I usually avoid using Demerol on patients, Kamangar testified. It can actually activate someone, make them more hyper or excited, create more stimulation.

However, Kamangar claimed that he didn't confirm that if Jackson had a Demerol dependency. He also maintained that even if the King of Pop addicted to Demerol which caused by others, Murray still made egregious mistake in giving Jackson propofol without properly monitoring him, according to Reuters.

Mr. Jackson was receiving very inappropriate therapy in the home setting, receiving very potent sedatives including propofol, midazolam and lorazepam without appropriate monitoring by Dr. Murray, and ultimately this cocktail was a recipe for disaster in a patient that had underlying dehydration, Kamangar told the court.

This isn't the first time that the witnesses criticized Murray because he gave the singer propofol recklessly at Jackson's home where there no enough paramedic or monitoring equipment.

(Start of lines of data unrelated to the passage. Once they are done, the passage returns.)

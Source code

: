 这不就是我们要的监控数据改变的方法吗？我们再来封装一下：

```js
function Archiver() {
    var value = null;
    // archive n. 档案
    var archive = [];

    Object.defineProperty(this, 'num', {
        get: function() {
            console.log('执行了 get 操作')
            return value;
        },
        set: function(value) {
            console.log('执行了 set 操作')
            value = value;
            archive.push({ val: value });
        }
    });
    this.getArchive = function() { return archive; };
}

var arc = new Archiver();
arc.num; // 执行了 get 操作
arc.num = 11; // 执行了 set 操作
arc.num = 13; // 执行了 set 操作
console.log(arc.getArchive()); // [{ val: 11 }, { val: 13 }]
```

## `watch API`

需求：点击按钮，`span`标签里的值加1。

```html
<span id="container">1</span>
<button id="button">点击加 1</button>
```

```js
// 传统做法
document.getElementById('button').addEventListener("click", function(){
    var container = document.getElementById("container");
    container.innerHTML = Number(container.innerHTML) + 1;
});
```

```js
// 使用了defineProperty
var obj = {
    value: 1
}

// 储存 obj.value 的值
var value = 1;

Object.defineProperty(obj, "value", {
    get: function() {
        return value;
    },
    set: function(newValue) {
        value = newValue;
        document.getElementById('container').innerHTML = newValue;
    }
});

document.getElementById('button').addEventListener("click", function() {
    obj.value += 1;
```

Meanwhile, the defense tried to prove that Jackson was addicted to the drug and Murray was only trying to help the star solve the addiction problem caused by other doctors.

Defense attorney Ed Chernoff even said in the opening arguments that several months before the singer died, he had often visited Klein's office, even twice or three times a week. Dr Arnold Klein addicted Michael Jackson to Demerol, Chernoff said.

But Judge Michael Pastor has denied a defense request to call Klein as a witness, ruling his testimony would be insufficiently relevant.

On Thursday, prosecutors said they were almost close to wrapping up their witnesses, which are over 30. The last witness is an expert on propofol Dr. Steven Shafer, who will testify on Monday. The defense plans to call 22 witnesses to the trial.

The trial is scheduled to last about four weeks. If convicted, Murray could serve a sentence of up to four years in prison and also lose his medical license.